Все дни, а главным образом ночи, что последовали дальше, он будет грызть себя за то, что проморгал этот дивный миг. Он перестал глотать мамино снотворное, чтобы не затмевало яркость любви. В кибуце он искал ее повсюду и не находил. В те дни Рафаэль почти ни с кем не общался и потому не знал, что Нина ушла из квартала холостяков, в котором проживала вместе с матерью, и раздобыла себе комнатушку в старом заброшенном строении времен отцов-основателей кибуца. Строение это было чем-то вроде поезда с крошечными отсеками, и стояло оно за фруктовыми плантациями, в том месте, которое кибуцники с присущим им великодушием называли «Лепрозорием». Там жила небольшая группа мужчин и женщин, в большинстве своем волонтеры из-за границы, которые, не найдя себе применения, так здесь и застряли, и никто не знал, что с ними делать.

Тем временем страсть, родившаяся у него в тот час, когда Нина встретилась ему на плантации авокадо, ничуть не растеряла своего огня, напротив, с каждым днем она все сильнее распаляла его душу. «Если Нина согласится хоть раз со мной переспать, ее мимика точно к ней вернется», — абсолютно серьезно думал он.

Про эту свою идею он рассказал мне во время разговора, который мы засняли тысячу лет назад, когда ему было тридцать семь. Это был мой дебютный фильм, и утром, через двадцать четыре года после того, как он был заснят, мы с Рафаэлем в приступе внезапной ностальгии решили его посмотреть. В этом месте фильма мы видим, как он кашляет, чуть не задыхается, скребет свою растрепанную бороду, снимает, надевает и снова снимает кожаный ремешок часов и — что главное — не поднимает глаз на свою молодую интервьюершу, то есть на меня.

«Знаешь, а у тебя в шестнадцать лет было полно самоуверенности!» — слышу я, как говорю в картине льстивым голосом. «Это у меня-то? — удивляется Рафаэль в картине. — Самоуверенности? Да я был как листок на ветру». — «А я вот как раз считаю, — отвечает интервьюерша дико фальшивым голосом, — что это самое оригинальное признание в любви, какое я только слышала».

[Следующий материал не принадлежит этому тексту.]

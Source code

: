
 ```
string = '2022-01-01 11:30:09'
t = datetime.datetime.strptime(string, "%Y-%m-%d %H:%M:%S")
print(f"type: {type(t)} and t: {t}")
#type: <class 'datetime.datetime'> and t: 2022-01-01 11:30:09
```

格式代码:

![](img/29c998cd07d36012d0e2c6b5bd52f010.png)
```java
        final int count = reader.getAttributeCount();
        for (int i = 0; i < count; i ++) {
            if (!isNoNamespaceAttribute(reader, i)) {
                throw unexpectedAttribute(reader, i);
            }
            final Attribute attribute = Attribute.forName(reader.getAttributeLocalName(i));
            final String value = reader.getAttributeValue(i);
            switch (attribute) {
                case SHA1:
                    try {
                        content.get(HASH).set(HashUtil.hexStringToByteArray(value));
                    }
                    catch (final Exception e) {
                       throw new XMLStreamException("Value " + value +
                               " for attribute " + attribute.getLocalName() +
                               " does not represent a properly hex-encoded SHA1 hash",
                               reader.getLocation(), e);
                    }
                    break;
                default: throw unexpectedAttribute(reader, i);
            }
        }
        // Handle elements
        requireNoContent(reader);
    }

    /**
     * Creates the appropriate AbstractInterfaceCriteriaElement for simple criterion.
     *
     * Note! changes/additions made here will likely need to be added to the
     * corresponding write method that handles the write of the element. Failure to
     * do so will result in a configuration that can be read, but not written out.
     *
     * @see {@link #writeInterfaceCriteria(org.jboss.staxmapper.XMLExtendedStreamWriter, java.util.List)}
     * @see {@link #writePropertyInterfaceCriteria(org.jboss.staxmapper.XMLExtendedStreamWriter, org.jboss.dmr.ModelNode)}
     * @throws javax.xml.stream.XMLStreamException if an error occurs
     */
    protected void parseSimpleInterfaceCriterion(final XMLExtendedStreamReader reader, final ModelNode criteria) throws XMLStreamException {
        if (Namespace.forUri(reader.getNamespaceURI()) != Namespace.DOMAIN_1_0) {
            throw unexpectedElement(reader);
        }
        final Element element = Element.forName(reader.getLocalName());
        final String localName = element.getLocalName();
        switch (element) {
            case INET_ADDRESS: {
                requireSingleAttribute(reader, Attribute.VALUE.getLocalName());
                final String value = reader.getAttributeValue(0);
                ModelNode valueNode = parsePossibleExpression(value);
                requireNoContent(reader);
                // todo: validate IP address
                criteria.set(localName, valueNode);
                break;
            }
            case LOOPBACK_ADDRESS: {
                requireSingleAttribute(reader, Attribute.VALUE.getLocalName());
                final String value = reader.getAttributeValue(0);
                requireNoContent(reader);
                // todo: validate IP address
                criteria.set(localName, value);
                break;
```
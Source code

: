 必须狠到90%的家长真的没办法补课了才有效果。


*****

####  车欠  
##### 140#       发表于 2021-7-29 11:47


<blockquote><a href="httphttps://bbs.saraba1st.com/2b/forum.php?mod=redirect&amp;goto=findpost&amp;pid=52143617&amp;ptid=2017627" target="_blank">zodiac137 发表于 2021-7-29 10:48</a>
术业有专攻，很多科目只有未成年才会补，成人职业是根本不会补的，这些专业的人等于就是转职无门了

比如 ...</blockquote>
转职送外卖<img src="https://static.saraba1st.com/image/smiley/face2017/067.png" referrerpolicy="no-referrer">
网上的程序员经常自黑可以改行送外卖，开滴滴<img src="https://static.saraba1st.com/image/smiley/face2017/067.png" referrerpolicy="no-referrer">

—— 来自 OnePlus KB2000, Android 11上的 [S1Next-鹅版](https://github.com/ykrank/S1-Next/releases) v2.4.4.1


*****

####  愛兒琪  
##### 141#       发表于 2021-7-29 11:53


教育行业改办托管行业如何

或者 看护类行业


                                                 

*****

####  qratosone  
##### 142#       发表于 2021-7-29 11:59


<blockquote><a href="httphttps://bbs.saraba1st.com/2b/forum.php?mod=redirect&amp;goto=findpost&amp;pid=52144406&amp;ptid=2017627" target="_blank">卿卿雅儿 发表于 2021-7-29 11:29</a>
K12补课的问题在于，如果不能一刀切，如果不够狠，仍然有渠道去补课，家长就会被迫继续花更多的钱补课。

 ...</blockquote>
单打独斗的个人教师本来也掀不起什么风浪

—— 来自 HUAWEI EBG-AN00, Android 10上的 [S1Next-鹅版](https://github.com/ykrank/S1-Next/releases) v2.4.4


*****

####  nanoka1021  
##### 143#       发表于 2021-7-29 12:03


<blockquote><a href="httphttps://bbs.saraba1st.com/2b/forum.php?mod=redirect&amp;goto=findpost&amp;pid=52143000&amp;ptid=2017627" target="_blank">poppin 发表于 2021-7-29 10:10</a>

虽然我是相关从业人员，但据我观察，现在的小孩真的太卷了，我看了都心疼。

Когда я брала у него это интервью, мне было пятнадцать лет, и сказать по совести, я до того момента не слышала ни единого признания в любви, ни своеобразного, ни банального, из уст кого-то, кто не я-сама-перед-зеркалом в черной беретке и загадочной косынке, скрывающей мне пол-лица.

Видеокассета, маленький штатив, микрофон, прикрытый серой губкой, которая уже и заворсилась. На этой неделе, в октябре 2008 года, их нашла моя бабушка Вера в картонной коробке на своих антресолях вместе со старенькой камерой «Сони», через глазок которой я в те годы познавала мир.